> EXERCISE: Repeat the entries exactly. Leave nothing out.

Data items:

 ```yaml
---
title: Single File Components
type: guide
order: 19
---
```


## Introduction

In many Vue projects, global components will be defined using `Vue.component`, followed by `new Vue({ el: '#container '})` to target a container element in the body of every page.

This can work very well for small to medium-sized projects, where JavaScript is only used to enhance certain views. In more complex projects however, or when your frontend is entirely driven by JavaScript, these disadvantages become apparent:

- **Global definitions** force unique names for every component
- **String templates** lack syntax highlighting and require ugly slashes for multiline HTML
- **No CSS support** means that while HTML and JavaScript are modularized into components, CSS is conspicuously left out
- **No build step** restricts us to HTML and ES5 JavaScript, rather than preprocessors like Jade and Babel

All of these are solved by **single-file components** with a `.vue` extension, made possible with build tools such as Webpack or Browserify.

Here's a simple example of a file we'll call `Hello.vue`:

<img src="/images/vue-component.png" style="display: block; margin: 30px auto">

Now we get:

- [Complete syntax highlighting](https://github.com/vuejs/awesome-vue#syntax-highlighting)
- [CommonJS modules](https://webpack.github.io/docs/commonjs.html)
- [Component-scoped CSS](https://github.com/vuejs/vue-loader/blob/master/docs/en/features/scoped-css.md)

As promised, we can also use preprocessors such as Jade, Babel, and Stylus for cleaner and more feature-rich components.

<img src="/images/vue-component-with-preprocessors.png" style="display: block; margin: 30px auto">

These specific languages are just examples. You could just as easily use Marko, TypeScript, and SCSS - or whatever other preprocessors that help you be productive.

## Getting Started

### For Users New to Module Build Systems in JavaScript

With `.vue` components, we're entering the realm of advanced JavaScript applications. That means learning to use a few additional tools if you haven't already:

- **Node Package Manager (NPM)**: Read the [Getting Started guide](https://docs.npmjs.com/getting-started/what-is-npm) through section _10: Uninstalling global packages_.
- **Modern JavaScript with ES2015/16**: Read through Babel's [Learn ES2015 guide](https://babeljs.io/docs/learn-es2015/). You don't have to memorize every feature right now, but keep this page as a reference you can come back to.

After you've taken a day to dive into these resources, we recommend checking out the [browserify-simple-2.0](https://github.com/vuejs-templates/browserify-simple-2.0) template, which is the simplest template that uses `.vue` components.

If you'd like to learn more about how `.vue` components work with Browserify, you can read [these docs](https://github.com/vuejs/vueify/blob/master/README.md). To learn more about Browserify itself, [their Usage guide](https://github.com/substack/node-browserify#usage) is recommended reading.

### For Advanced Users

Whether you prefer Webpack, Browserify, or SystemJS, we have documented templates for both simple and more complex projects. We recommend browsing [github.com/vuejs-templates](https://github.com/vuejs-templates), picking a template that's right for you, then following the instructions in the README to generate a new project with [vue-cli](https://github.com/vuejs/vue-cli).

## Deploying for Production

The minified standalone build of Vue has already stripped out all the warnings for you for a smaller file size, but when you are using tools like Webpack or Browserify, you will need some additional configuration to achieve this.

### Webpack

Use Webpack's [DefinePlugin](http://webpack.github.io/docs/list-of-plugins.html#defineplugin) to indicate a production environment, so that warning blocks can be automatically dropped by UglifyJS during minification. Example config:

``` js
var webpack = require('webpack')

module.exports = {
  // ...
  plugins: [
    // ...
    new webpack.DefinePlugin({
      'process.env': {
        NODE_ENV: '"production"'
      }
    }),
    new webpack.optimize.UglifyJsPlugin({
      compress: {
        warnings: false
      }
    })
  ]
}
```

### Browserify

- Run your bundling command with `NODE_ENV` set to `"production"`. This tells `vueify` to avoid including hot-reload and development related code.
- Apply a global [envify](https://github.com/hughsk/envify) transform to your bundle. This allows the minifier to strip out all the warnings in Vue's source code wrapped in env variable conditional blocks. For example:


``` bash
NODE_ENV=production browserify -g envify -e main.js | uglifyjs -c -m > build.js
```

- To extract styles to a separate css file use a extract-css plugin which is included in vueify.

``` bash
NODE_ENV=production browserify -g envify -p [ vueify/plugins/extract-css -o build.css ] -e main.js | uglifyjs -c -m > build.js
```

> SOLUTION BELOW:
 ```yaml
---
title: Single File Components
type: guide
order: 19
---
```


## Introduction

In many Vue projects, global components will be defined using `Vue.component`, followed by `new Vue({ el: '#container '})` to target a container element in the body of every page.

This can work very well for small to medium-sized projects, where JavaScript is only used to enhance certain views. In more complex projects however, or when your frontend is entirely driven by JavaScript, these disadvantages become apparent:

- **Global definitions** force unique names for every component
- **String templates** lack syntax highlighting and require ugly slashes for multiline HTML
- **No CSS support** means that while HTML and JavaScript are modularized into components, CSS is conspicuously left out
- **No build step** restricts us to HTML and ES5 JavaScript, rather than preprocessors like Jade and Babel

All of these are solved by **single-file components** with a `.vue` extension, made possible with build tools such as Webpack or Browserify.

Here's a simple example of a file we'll call `Hello.vue`:

<img src="/images/vue-component.png" style="display: block; margin: 30px auto">

Now we get:

- [Complete syntax highlighting](https://github.com/vuejs/awesome-vue#syntax-highlighting)
- [CommonJS modules](https://webpack.github.io/docs/commonjs.html)
- [Component-scoped CSS](https://github.com/vuejs/vue-loader/blob/master/docs/en/features/scoped-css.md)

As promised, we can also use preprocessors such as Jade, Babel, and Stylus for cleaner and more feature-rich components.

<img src="/images/vue-component-with-preprocessors.png" style="display: block; margin: 30px auto">

These specific languages are just examples. You could just as easily use Marko, TypeScript, and SCSS - or whatever other preprocessors that help you be productive.

## Getting Started

### For Users New to Module Build Systems in JavaScript

With `.vue` components, we're entering the realm of advanced JavaScript applications. That means learning to use a few additional tools if you haven't already:

- **Node Package Manager (NPM)**: Read the [Getting Started guide](https://docs.npmjs.com/getting-started/what-is-npm) through section _10: Uninstalling global packages_.
- **Modern JavaScript with ES2015/16**: Read through Babel's [Learn ES2015 guide](https://babeljs.io/docs/learn-es2015/). You don't have to memorize every feature right now, but keep this page as a reference you can come back to.

After you've taken a day to dive into these resources, we recommend checking out the [browserify-simple-2.0](https://github.com/vuejs-templates/browserify-simple-2.0) template, which is the simplest template that uses `.vue` components.

If you'd like to learn more about how `.vue` components work with Browserify, you can read [these docs](https://github.com/vuejs/vueify/blob/master/README.md). To learn more about Browserify itself, [their Usage guide](https://github.com/substack/node-browserify#usage) is recommended reading.

### For Advanced Users

Whether you prefer Webpack, Browserify, or SystemJS, we have documented templates for both simple and more complex projects. We recommend browsing [github.com/vuejs-templates](https://github.com/vuejs-templates), picking a template that's right for you, then following the instructions in the README to generate a new project with [vue-cli](https://github.com/vuejs/vue-cli).

## Deploying for Production

The minified standalone build of Vue has already stripped out all the warnings for you for a smaller file size, but when you are using tools like Webpack or Browserify, you will need some additional configuration to achieve this.

### Webpack

Use Webpack's [DefinePlugin](http://webpack.github.io/docs/list-of-plugins.html#defineplugin) to indicate a production environment, so that warning blocks can be automatically dropped by UglifyJS during minification. Example config:

``` js
var webpack = require('webpack')

module.exports = {
  // ...
  plugins: [
    // ...
    new webpack.DefinePlugin({
      'process.env': {
        NODE_ENV: '"production"'
      }
    }),
    new webpack.optimize.UglifyJsPlugin({
      compress: {
        warnings: false
      }
    })
  ]
}
```

### Browserify

- Run your bundling command with `NODE_ENV` set to `"production"`. This tells `vueify` to avoid including hot-reload and development related code.
- Apply a global [envify](https://github.com/hughsk/envify) transform to your bundle. This allows the minifier to strip out all the warnings in Vue's source code wrapped in env variable conditional blocks. For example:


``` bash
NODE_ENV=production browserify -g envify -e main.js | uglifyjs -c -m > build.js
```

- To extract styles to a separate css file use a extract-css plugin which is included in vueify.

``` bash
NODE_ENV=production browserify -g envify -p [ vueify/plugins/extract-css -o build.css ] -e main.js | uglifyjs -c -m > build.js
```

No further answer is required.